Metro workers strike; Sharaf promises solutions on Thursday

DNE
DNE
2 Min Read

By Tamim Elyan

CAIRO: Tens of metro employees continued on Tuesday their sit-in for the second consecutive day at the central Sadat station despite promises by Prime Minister Essam Sharaf to fulfill their demands by Thursday.

Metro employees, including drivers and workers, protested on the tracks of the Sadat station for an hour late Monday, demanding the discharge of Mohamed Al-Shemy, head of the Egyptian Company for Metro Management and Operation, and their return to the National Railway Authority.

“We worked as employees at the Metro Agency, affiliated with the National Railway Authority, until 2007 when it was turned into the Egyptian Company for Metro Management and Operation. We became secondary employees at the new company,” said one worker who participated at the strike who refused to have his name published.
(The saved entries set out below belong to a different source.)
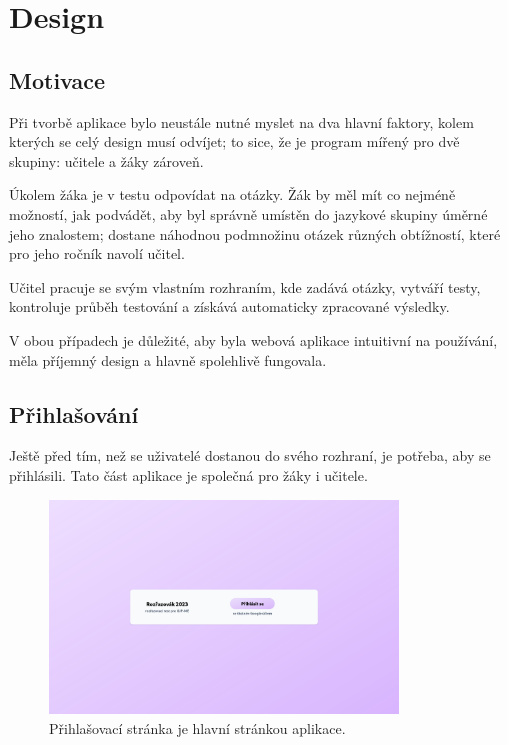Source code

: \hypertarget{Design}{\chapter{Design}}

\section{Motivace}

Při tvorbě aplikace bylo neustále nutné myslet na dva hlavní faktory, kolem kterých se celý design musí odvíjet; to sice, že je program mířený pro dvě skupiny: učitele a žáky zároveň. 

Úkolem žáka je v testu odpovídat na otázky. Žák by měl mít co nejméně možností, jak podvádět, aby byl správně umístěn do jazykové skupiny úměrné jeho znalostem; dostane náhodnou podmnožinu otázek různých obtížností, které pro jeho ročník navolí učitel.

Učitel pracuje se svým vlastním rozhraním, kde zadává otázky, vytváří testy, kontroluje průběh testování a získává automaticky zpracované výsledky.

V obou případech je důležité, aby byla webová aplikace intuitivní na používání, měla příjemný design a hlavně spolehlivě fungovala.

\section{Přihlašování}

Ještě před tím, než se uživatelé dostanou do svého rozhraní, je potřeba, aby se přihlásili. Tato část aplikace je společná pro žáky i učitele. 

\begin{figure}[H]
    \centering
    \includegraphics[width=350px]{images/01design/login.png}
    \caption{Přihlašovací stránka je hlavní stránkou aplikace.}
\end{figure}

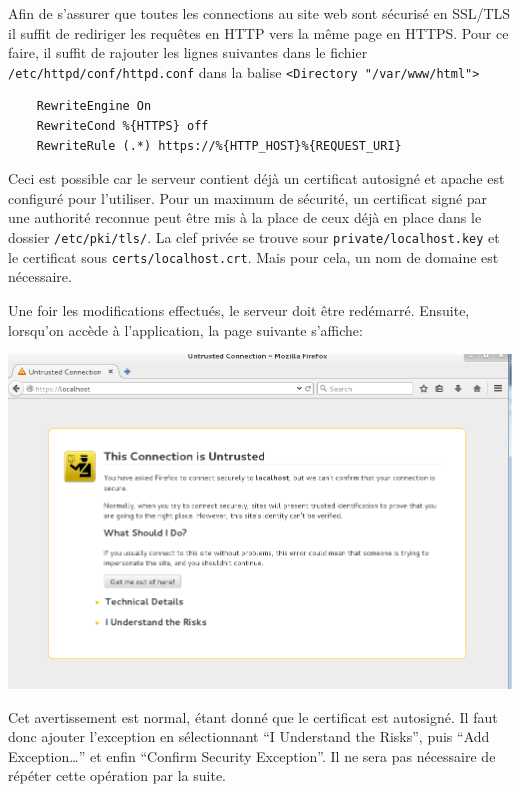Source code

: \documentclass{article}
\begin{document}
Afin de s'assurer que toutes les connections au site web sont sécurisé
en SSL/TLS il suffit de rediriger les requêtes en HTTP vers la même page
en HTTPS. Pour ce faire, il suffit de rajouter les lignes suivantes dans
le fichier \texttt{/etc/httpd/conf/httpd.conf} dans la balise
\texttt{\textless{}Directory\ "/var/www/html"\textgreater{}}

\begin{verbatim}
    RewriteEngine On
    RewriteCond %{HTTPS} off
    RewriteRule (.*) https://%{HTTP_HOST}%{REQUEST_URI}
\end{verbatim}

Ceci est possible car le serveur contient déjà un certificat autosigné
et apache est configuré pour l'utiliser. Pour un maximum de sécurité, un
certificat signé par une authorité reconnue peut être mis à la place de
ceux déjà en place dans le dossier \texttt{/etc/pki/tls/}. La clef
privée se trouve sour \texttt{private/localhost.key} et le certificat
sous \texttt{certs/localhost.crt}. Mais pour cela, un nom de domaine est
nécessaire.

Une foir les modifications effectués, le serveur doit être redémarré.
Ensuite, lorsqu'on accède à l'application, la page suivante s'affiche:

\includegraphics{images/ssl.PNG}

Cet avertissement est normal, étant donné que le certificat est
autosigné. Il faut donc ajouter l'exception en sélectionnant ``I
Understand the Risks'', puis ``Add Exception\ldots{}'' et enfin
``Confirm Security Exception''. Il ne sera pas nécessaire de répéter
cette opération par la suite.
\end{document}
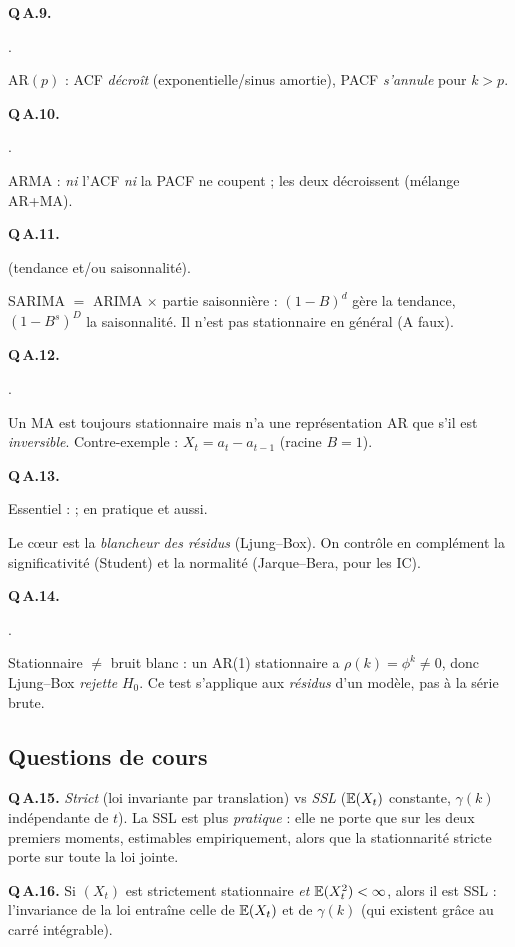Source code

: \documentclass[11pt]{article}
\begin{document}
\textbf{Q\,A.9.} \begin{reponse}.\end{reponse}
AR$(p)$ : ACF \emph{décroît} (exponentielle/sinus amortie), PACF \emph{s'annule} pour $k>p$.

\textbf{Q\,A.10.} \begin{reponse}.\end{reponse}
ARMA : \emph{ni} l'ACF \emph{ni} la PACF ne coupent ; les deux décroissent (mélange AR+MA).

\textbf{Q\,A.11.} \begin{reponse} (tendance et/ou saisonnalité).\end{reponse}
SARIMA $=$ ARIMA $\times$ partie saisonnière : $(1-B)^d$ gère la tendance, $(1-B^s)^D$ la
saisonnalité. Il n'est pas stationnaire en général (A faux).

\textbf{Q\,A.12.} \begin{reponse}.\end{reponse}
Un MA est toujours stationnaire mais n'a une représentation AR que s'il est \emph{inversible}.
Contre-exemple : $X_t=a_t-a_{t-1}$ (racine $B=1$).

\textbf{Q\,A.13.} \begin{reponse}Essentiel :  ; en pratique  et 
aussi.\end{reponse}
Le c\oe ur est la \emph{blancheur des résidus} (Ljung--Box). On contrôle en complément la
significativité (Student) et la normalité (Jarque--Bera, pour les IC).

\textbf{Q\,A.14.} \begin{reponse}.\end{reponse}
Stationnaire $\ne$ bruit blanc : un AR(1) stationnaire a $\rho(k)=\phi^k\ne0$, donc Ljung--Box
\emph{rejette} $H_0$. Ce test s'applique aux \emph{résidus} d'un modèle, pas à la série brute.

\subsection*{Questions de cours}

\textbf{Q\,A.15.} \emph{Strict} (loi invariante par translation) vs \emph{SSL} ($\E(X_t)$
constante, $\gamma(k)$ indépendante de $t$). La SSL est plus \emph{pratique} : elle ne porte
que sur les deux premiers moments, estimables empiriquement, alors que la stationnarité stricte
porte sur toute la loi jointe.

\textbf{Q\,A.16.} Si $(X_t)$ est strictement stationnaire \emph{et} $\E(X_t^2)<\infty$, alors
il est SSL : l'invariance de la loi entraîne celle de $\E(X_t)$ et de $\gamma(k)$ (qui existent
grâce au carré intégrable).
\end{document}
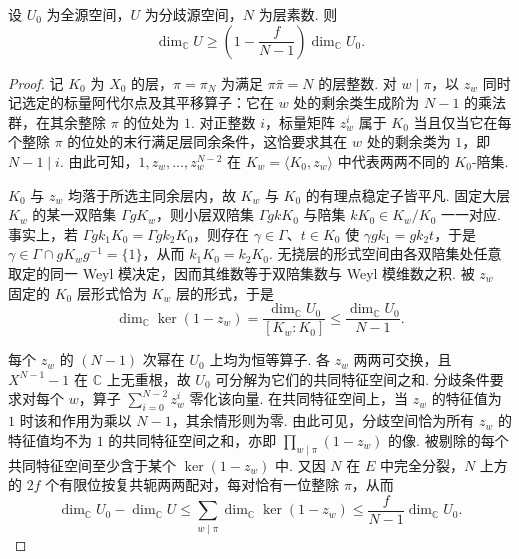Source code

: \begin{lemma}[分歧源空间的维数]
\label{lem:a-ramified-dimension}
\emitthmsource
设 $U_0$ 为全源空间，$U$ 为分歧源空间，$N$ 为层素数. 则
\[
 \dim_{\mathbb C}U\ge
 \left(1-\frac{f}{N-1}\right)\dim_{\mathbb C}U_0 .
\]
\end{lemma}
\begin{proof}
记 $K_0$ 为 $X_0$ 的层，$\pi=\pi_N$ 为满足 $\pi\bar\pi=N$ 的层整数. 对 $w\mid\pi$，以 $z_w$ 同时记选定的标量阿代尔点及其平移算子：它在 $w$ 处的剩余类生成阶为 $N-1$ 的乘法群，在其余整除 $\pi$ 的位处为 $1$. 对正整数 $i$，标量矩阵 $z_w^i$ 属于 $K_0$ 当且仅当它在每个整除 $\pi$ 的位处的末行满足层同余条件，这恰要求其在 $w$ 处的剩余类为 $1$，即 $N-1\mid i$. 由此可知，$1,z_w,\dots,z_w^{N-2}$ 在 $K_w=\langle K_0,z_w\rangle$ 中代表两两不同的 $K_0$-陪集.

$K_0$ 与 $z_w$ 均落于所选主同余层内，故 $K_w$ 与 $K_0$ 的有理点稳定子皆平凡. 固定大层 $K_w$ 的某一双陪集 $\Gamma gK_w$，则小层双陪集 $\Gamma gkK_0$ 与陪集 $kK_0\in K_w/K_0$ 一一对应. 事实上，若 $\Gamma gk_1K_0=\Gamma gk_2K_0$，则存在 $\gamma\in\Gamma$、$t\in K_0$ 使 $\gamma gk_1=gk_2t$，于是 $\gamma\in\Gamma\cap gK_wg^{-1}=\{1\}$，从而 $k_1K_0=k_2K_0$. 无挠层的形式空间由各双陪集处任意取定的同一 Weyl 模决定，因而其维数等于双陪集数与 Weyl 模维数之积. 被 $z_w$ 固定的 $K_0$ 层形式恰为 $K_w$ 层的形式，于是
\[
 \dim_{\mathbb C}\ker(1-z_w)
 =\frac{\dim_{\mathbb C}U_0}{[K_w:K_0]}
 \le \frac{\dim_{\mathbb C}U_0}{N-1}.
\]

每个 $z_w$ 的 $(N-1)$ 次幂在 $U_0$ 上均为恒等算子. 各 $z_w$ 两两可交换，且 $X^{N-1}-1$ 在 $\mathbb C$ 上无重根，故 $U_0$ 可分解为它们的共同特征空间之和. 分歧条件要求对每个 $w$，算子 $\sum_{i=0}^{N-2}z_w^i$ 零化该向量. 在共同特征空间上，当 $z_w$ 的特征值为 $1$ 时该和作用为乘以 $N-1$，其余情形则为零. 由此可见，分歧空间恰为所有 $z_w$ 的特征值均不为 $1$ 的共同特征空间之和，亦即 $\prod_{w\mid\pi}(1-z_w)$ 的像. 被剔除的每个共同特征空间至少含于某个 $\ker(1-z_w)$ 中. 又因 $N$ 在 $E$ 中完全分裂，$N$ 上方的 $2f$ 个有限位按复共轭两两配对，每对恰有一位整除 $\pi$，从而
\[
 \dim_{\mathbb C}U_0-\dim_{\mathbb C}U
 \le \sum_{w\mid\pi}\dim_{\mathbb C}\ker(1-z_w)
 \le \frac{f}{N-1}\dim_{\mathbb C}U_0 .
\]
\end{proof}

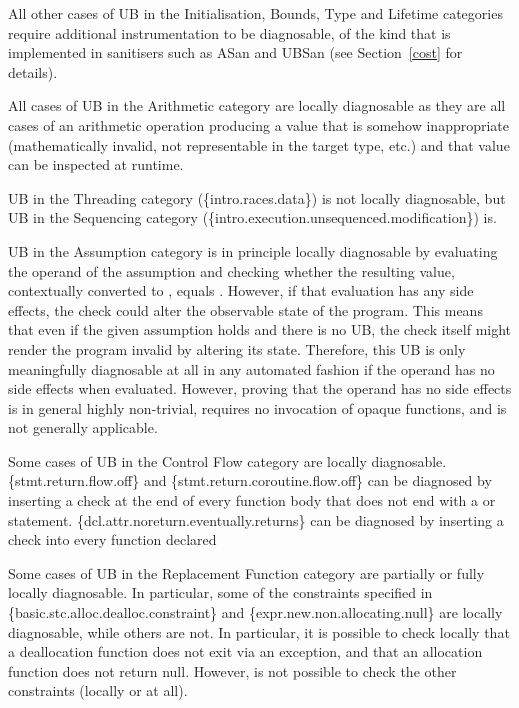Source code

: All other cases of UB in the Initialisation, Bounds, Type and Lifetime categories require additional instrumentation to be diagnosable, of the kind that is implemented in sanitisers such as ASan and UBSan (see Section~\ref{cost} for details).

All cases of UB in the Arithmetic category are locally diagnosable as they are all cases of an arithmetic operation producing a value that is somehow inappropriate (mathematically invalid, not representable in the target type, etc.) and that value can be inspected at runtime.

UB in the Threading category (\{intro.races.data\}) is not locally diagnosable, but UB in the Sequencing category (\{intro.execution.unsequenced.modification\}) is. 

UB in the Assumption category is in principle locally diagnosable by evaluating the operand of the assumption and checking whether the resulting value, contextually converted to , equals . However, if that evaluation has any side effects, the check could alter the observable state of the program. This means that even if the given assumption holds and there is no UB, the check itself might render the program invalid by altering its state. Therefore, this UB is only meaningfully diagnosable at all in any automated fashion if the operand has no side effects when evaluated. However, proving that the operand has no side effects is in general highly non-trivial, requires no invocation of opaque functions, and is not generally applicable.  

Some cases of UB in the Control Flow category are locally diagnosable. \{stmt.return.flow.off\} and \{stmt.return.coroutine.flow.off\} can be diagnosed by inserting a check at the end of every function body that does not end with a  or  statement. \{dcl.attr.noreturn.eventually.returns\} can be diagnosed by inserting a check into every function declared \tcode{[[noreturn]]}

Some cases of UB in the Replacement Function category are partially or fully locally diagnosable. In particular, some of the constraints specified in \{basic.stc.alloc.dealloc.constraint\} and \{expr.new.non.allocating.null\} are locally diagnosable, while others are not. In particular, it is possible to check locally that a deallocation function does not exit via an exception, and that an allocation function does not return null. However, is not possible to check the other constraints (locally or at all).

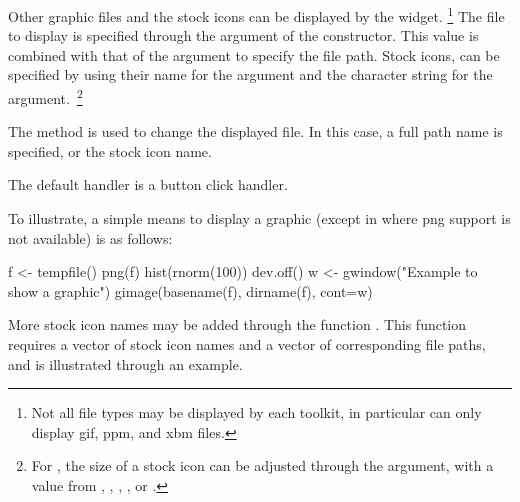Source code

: Other graphic files and the stock icons can be displayed by the
 widget. \footnote{Not all file types may be
  displayed by each toolkit, in particular  can
  only display gif, ppm, and xbm files.} The file to display is
specified through the  argument of the
constructor. This value is combined with that of the
 argument to specify the file path.  Stock
icons, can be specified by using their name for the 
argument and the character string  for the
 argument.~\footnote{For , the size
  of a stock icon can be adjusted through the 
  argument, with a value from , ,
  , , or .}

The  method is used to change the
displayed file. In this case, a full path name is specified, or the
stock icon name.

The default handler is a button click handler.


To illustrate, a simple means to display a graphic (except in
 where png support is not available) is
as follows:
\begin{Schunk}
\begin{Sinput}
 f <- tempfile()
 png(f)
 hist(rnorm(100))
 dev.off()
 w <- gwindow("Example to show a graphic")
 gimage(basename(f), dirname(f), cont=w)
\end{Sinput}
\end{Schunk}


More stock icon names may be added through the function
. This function requires a vector of stock icon
names and a vector of corresponding file paths, and is illustrated
through an example.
“We knew that after a government employee spends four years on loan to another private company, he is no longer a state employee and moves to the company. And now the Authority is giving privileges to its employees that we no longer receive at the metro company,” he added.

Workers expressed fears that the company might be privatized and said that Al-Shemy is applying a very strict by-law that doesn’t give workers any rights, with claims of inequality within the company.

They said that they presented their demands in a memo to Al-Shemy on May 29. When they didn’t get a response, they went on June 2 to meet Sharaf but only managed to meet his media consultant who asked them to write their demands and will present it to Sharaf.

A delegation of protesting workers met Minister of Transportation Atef Abdel Hamid late on Monday who refused to discharge Al-Shemy unless corruption evidence was provided.

Sharaf then joined them, apologized for not meeting them earlier, and promised that the issue will be solved by Thursday. He formed a committee Tuesday headed by Abdel Hamid to examine the workers’ demands.